The ministry will deploy the funds to ensure that members of the public can afford diagnosis and treatment, it said in a statement on its website. This is to ensure that efforts of every region to fight the virus are not hampered by financial constraints, it added.

Chinese firms that are seeking to raise funds for projects such as medical services and scientific research related to the virus will also be supported, said the National Development and Reform Commission (NDRC) in a statement on Saturday. The income requirements for bonds on such projects can be relaxed if safeguards for debt repayment are in place.

New Corporate Bonds 

Firms affected by the disease but with quality assets and good operations of virus-related projects will be allowed to apply for the issuance of new corporate bonds to repay the principal and interest of debt due in 2020. 
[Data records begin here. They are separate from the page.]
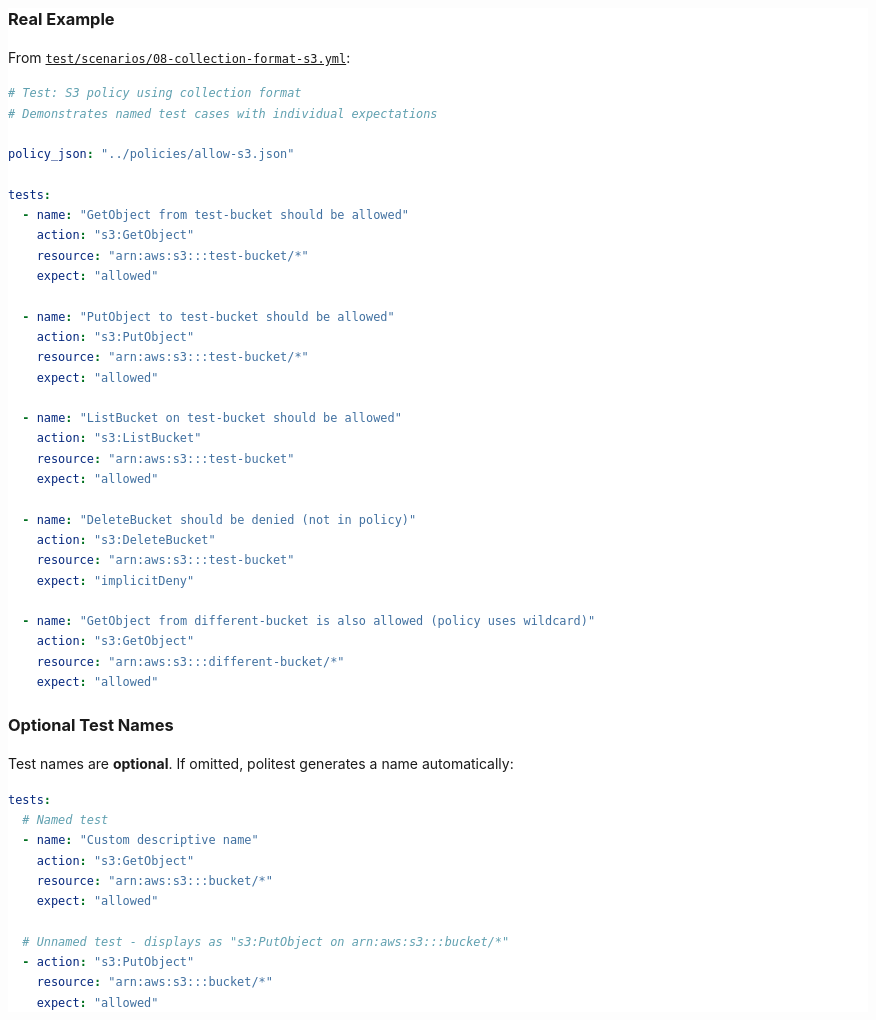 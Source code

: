 ### Real Example

From [`test/scenarios/08-collection-format-s3.yml`](https://github.com/reaandrew/politest/blob/main/test/scenarios/08-collection-format-s3.yml):

```yaml
# Test: S3 policy using collection format
# Demonstrates named test cases with individual expectations

policy_json: "../policies/allow-s3.json"

tests:
  - name: "GetObject from test-bucket should be allowed"
    action: "s3:GetObject"
    resource: "arn:aws:s3:::test-bucket/*"
    expect: "allowed"

  - name: "PutObject to test-bucket should be allowed"
    action: "s3:PutObject"
    resource: "arn:aws:s3:::test-bucket/*"
    expect: "allowed"

  - name: "ListBucket on test-bucket should be allowed"
    action: "s3:ListBucket"
    resource: "arn:aws:s3:::test-bucket"
    expect: "allowed"

  - name: "DeleteBucket should be denied (not in policy)"
    action: "s3:DeleteBucket"
    resource: "arn:aws:s3:::test-bucket"
    expect: "implicitDeny"

  - name: "GetObject from different-bucket is also allowed (policy uses wildcard)"
    action: "s3:GetObject"
    resource: "arn:aws:s3:::different-bucket/*"
    expect: "allowed"
```

### Optional Test Names

Test names are **optional**. If omitted, politest generates a name automatically:

```yaml
tests:
  # Named test
  - name: "Custom descriptive name"
    action: "s3:GetObject"
    resource: "arn:aws:s3:::bucket/*"
    expect: "allowed"

  # Unnamed test - displays as "s3:PutObject on arn:aws:s3:::bucket/*"
  - action: "s3:PutObject"
    resource: "arn:aws:s3:::bucket/*"
    expect: "allowed"
```

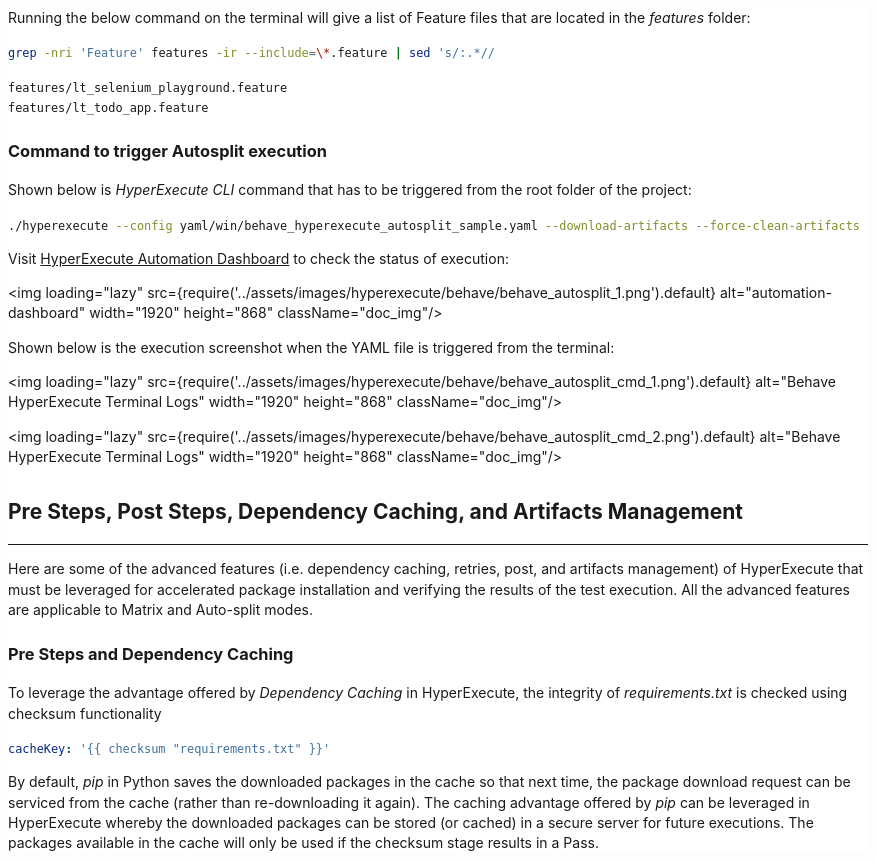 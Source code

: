 Running the below command on the terminal will give a list of Feature files that are located in the *features* folder:

```bash
grep -nri 'Feature' features -ir --include=\*.feature | sed 's/:.*//
```

```
features/lt_selenium_playground.feature
features/lt_todo_app.feature
```

### Command to trigger Autosplit execution

Shown below is *HyperExecute CLI* command that has to be triggered from the root folder of the project:

```bash
./hyperexecute --config yaml/win/behave_hyperexecute_autosplit_sample.yaml --download-artifacts --force-clean-artifacts
```

Visit [HyperExecute Automation Dashboard](https://automation.lambdatest.com/hyperexecute) to check the status of execution:

<img loading="lazy" src={require('../assets/images/hyperexecute/behave/behave_autosplit_1.png').default} alt="automation-dashboard"  width="1920" height="868" className="doc_img"/>

Shown below is the execution screenshot when the YAML file is triggered from the terminal:

<img loading="lazy" src={require('../assets/images/hyperexecute/behave/behave_autosplit_cmd_1.png').default} alt="Behave HyperExecute Terminal Logs"  width="1920" height="868" className="doc_img"/>

<img loading="lazy" src={require('../assets/images/hyperexecute/behave/behave_autosplit_cmd_2.png').default} alt="Behave HyperExecute Terminal Logs"  width="1920" height="868" className="doc_img"/>

## Pre Steps, Post Steps, Dependency Caching, and Artifacts Management
***

Here are some of the advanced features (i.e. dependency caching, retries, post, and artifacts management) of HyperExecute that must be leveraged for accelerated package installation and verifying the results of the test execution. All the advanced features are applicable to Matrix and Auto-split modes.

### Pre Steps and Dependency Caching

To leverage the advantage offered by *Dependency Caching* in HyperExecute, the integrity of *requirements.txt* is checked using checksum functionality

```yaml
cacheKey: '{{ checksum "requirements.txt" }}'
```

By default, *pip* in Python saves the downloaded packages in the cache so that next time, the package download request can be serviced from the cache (rather than re-downloading it again). The caching advantage offered by *pip* can be leveraged in HyperExecute whereby the downloaded packages can be stored (or cached) in a secure server for future executions. The packages available in the cache will only be used if the checksum stage results in a Pass.
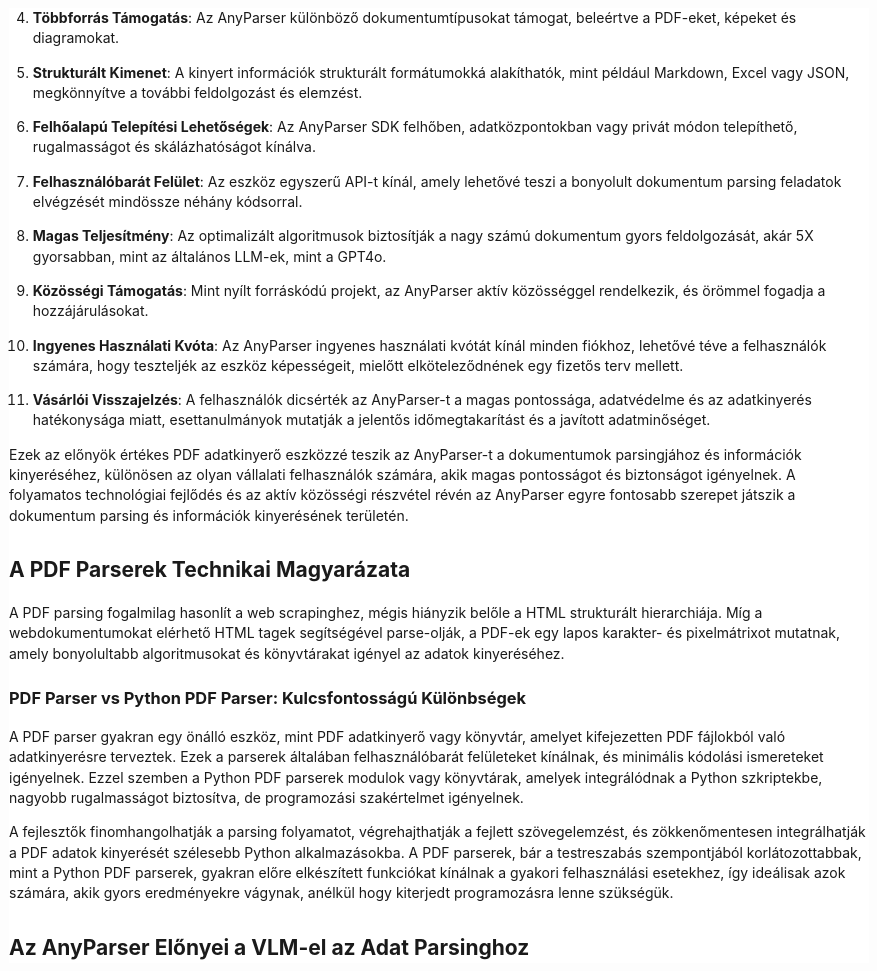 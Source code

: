 4. **Többforrás Támogatás**: Az AnyParser különböző dokumentumtípusokat támogat, beleértve a PDF-eket, képeket és diagramokat.

5. **Strukturált Kimenet**: A kinyert információk strukturált formátumokká alakíthatók, mint például Markdown, Excel vagy JSON, megkönnyítve a további feldolgozást és elemzést.

6. **Felhőalapú Telepítési Lehetőségek**: Az AnyParser SDK felhőben, adatközpontokban vagy privát módon telepíthető, rugalmasságot és skálázhatóságot kínálva.

7. **Felhasználóbarát Felület**: Az eszköz egyszerű API-t kínál, amely lehetővé teszi a bonyolult dokumentum parsing feladatok elvégzését mindössze néhány kódsorral.

8. **Magas Teljesítmény**: Az optimalizált algoritmusok biztosítják a nagy számú dokumentum gyors feldolgozását, akár 5X gyorsabban, mint az általános LLM-ek, mint a GPT4o.

9. **Közösségi Támogatás**: Mint nyílt forráskódú projekt, az AnyParser aktív közösséggel rendelkezik, és örömmel fogadja a hozzájárulásokat.

10. **Ingyenes Használati Kvóta**: Az AnyParser ingyenes használati kvótát kínál minden fiókhoz, lehetővé téve a felhasználók számára, hogy teszteljék az eszköz képességeit, mielőtt elköteleződnének egy fizetős terv mellett.

11. **Vásárlói Visszajelzés**: A felhasználók dicsérték az AnyParser-t a magas pontossága, adatvédelme és az adatkinyerés hatékonysága miatt, esettanulmányok mutatják a jelentős időmegtakarítást és a javított adatminőséget.

Ezek az előnyök értékes PDF adatkinyerő eszközzé teszik az AnyParser-t a dokumentumok parsingjához és információk kinyeréséhez, különösen az olyan vállalati felhasználók számára, akik magas pontosságot és biztonságot igényelnek. A folyamatos technológiai fejlődés és az aktív közösségi részvétel révén az AnyParser egyre fontosabb szerepet játszik a dokumentum parsing és információk kinyerésének területén.

## A PDF Parserek Technikai Magyarázata

A PDF parsing fogalmilag hasonlít a web scrapinghez, mégis hiányzik belőle a HTML strukturált hierarchiája. Míg a webdokumentumokat elérhető HTML tagek segítségével parse-olják, a PDF-ek egy lapos karakter- és pixelmátrixot mutatnak, amely bonyolultabb algoritmusokat és könyvtárakat igényel az adatok kinyeréséhez.

### PDF Parser vs Python PDF Parser: Kulcsfontosságú Különbségek

A PDF parser gyakran egy önálló eszköz, mint PDF adatkinyerő vagy könyvtár, amelyet kifejezetten PDF fájlokból való adatkinyerésre terveztek. Ezek a parserek általában felhasználóbarát felületeket kínálnak, és minimális kódolási ismereteket igényelnek. Ezzel szemben a Python PDF parserek modulok vagy könyvtárak, amelyek integrálódnak a Python szkriptekbe, nagyobb rugalmasságot biztosítva, de programozási szakértelmet igényelnek.

A fejlesztők finomhangolhatják a parsing folyamatot, végrehajthatják a fejlett szövegelemzést, és zökkenőmentesen integrálhatják a PDF adatok kinyerését szélesebb Python alkalmazásokba. A PDF parserek, bár a testreszabás szempontjából korlátozottabbak, mint a Python PDF parserek, gyakran előre elkészített funkciókat kínálnak a gyakori felhasználási esetekhez, így ideálisak azok számára, akik gyors eredményekre vágynak, anélkül hogy kiterjedt programozásra lenne szükségük.

## Az AnyParser Előnyei a VLM-el az Adat Parsinghoz
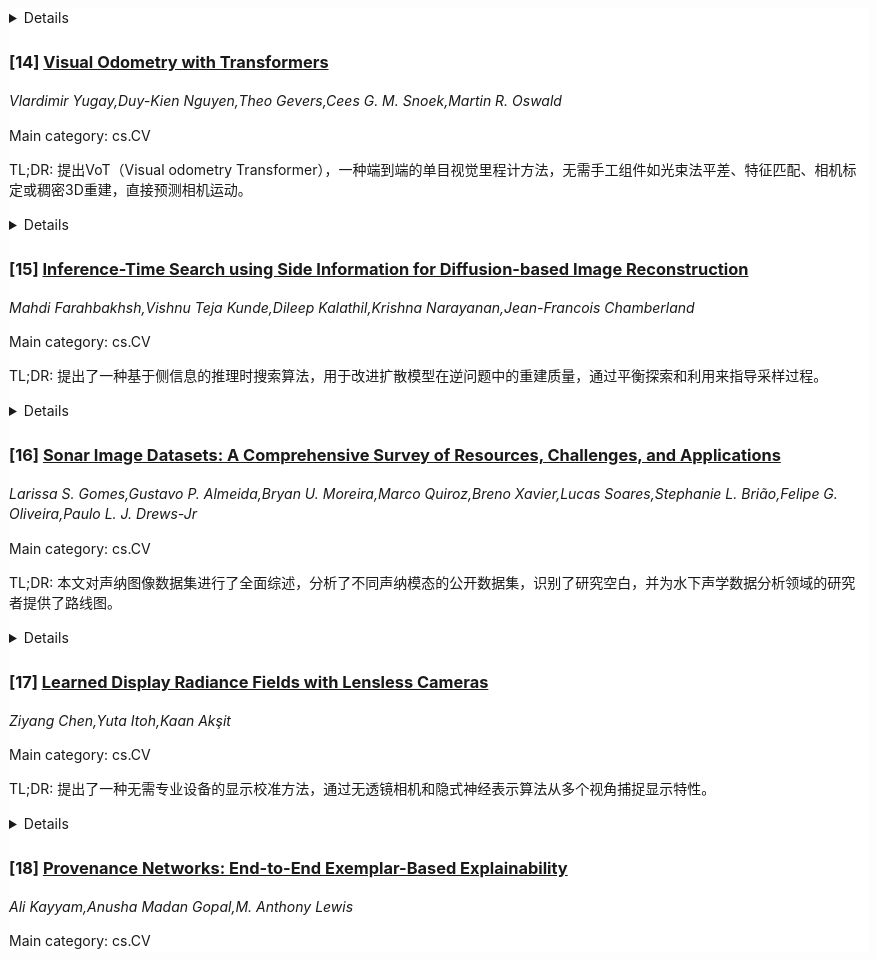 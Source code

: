 
<details><summary>Details</summary></details>


### [14] [Visual Odometry with Transformers](https://arxiv.org/abs/2510.03348)
*Vlardimir Yugay,Duy-Kien Nguyen,Theo Gevers,Cees G. M. Snoek,Martin R. Oswald*

Main category: cs.CV

TL;DR: 提出VoT（Visual odometry Transformer），一种端到端的单目视觉里程计方法，无需手工组件如光束法平差、特征匹配、相机标定或稠密3D重建，直接预测相机运动。


<details><summary>Details</summary></details>


### [15] [Inference-Time Search using Side Information for Diffusion-based Image Reconstruction](https://arxiv.org/abs/2510.03352)
*Mahdi Farahbakhsh,Vishnu Teja Kunde,Dileep Kalathil,Krishna Narayanan,Jean-Francois Chamberland*

Main category: cs.CV

TL;DR: 提出了一种基于侧信息的推理时搜索算法，用于改进扩散模型在逆问题中的重建质量，通过平衡探索和利用来指导采样过程。


<details><summary>Details</summary></details>


### [16] [Sonar Image Datasets: A Comprehensive Survey of Resources, Challenges, and Applications](https://arxiv.org/abs/2510.03353)
*Larissa S. Gomes,Gustavo P. Almeida,Bryan U. Moreira,Marco Quiroz,Breno Xavier,Lucas Soares,Stephanie L. Brião,Felipe G. Oliveira,Paulo L. J. Drews-Jr*

Main category: cs.CV

TL;DR: 本文对声纳图像数据集进行了全面综述，分析了不同声纳模态的公开数据集，识别了研究空白，并为水下声学数据分析领域的研究者提供了路线图。


<details><summary>Details</summary></details>


### [17] [Learned Display Radiance Fields with Lensless Cameras](https://arxiv.org/abs/2510.03356)
*Ziyang Chen,Yuta Itoh,Kaan Akşit*

Main category: cs.CV

TL;DR: 提出了一种无需专业设备的显示校准方法，通过无透镜相机和隐式神经表示算法从多个视角捕捉显示特性。


<details><summary>Details</summary></details>


### [18] [Provenance Networks: End-to-End Exemplar-Based Explainability](https://arxiv.org/abs/2510.03361)
*Ali Kayyam,Anusha Madan Gopal,M. Anthony Lewis*

Main category: cs.CV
NDRC will encourage firms with good credit to provide liquidity support for small and medium-sized enterprises (SMEs) affected by the outbreak. It will also allow the extension of time limits for bond issuance and the submission of application materials for some companies. 

Shanghai City's Plan

In Shanghai, its city government plans to trim loan rates and take other measures to help companies and maintain growth as the virus outbreak dents China's economy. Ma Chunlei, deputy secretary-general of the municipal government urges financial institutions to increase lending to industries, and small and medium-sized firms affected by the epidemic in a briefing in Shanghai over the weekend.

He called for loan rate cuts of at least 0.25 percentage points off benchmark prime for the duration of the virus, amongst other measures that include extended repayment periods, rent reductions and deferment of tax payments.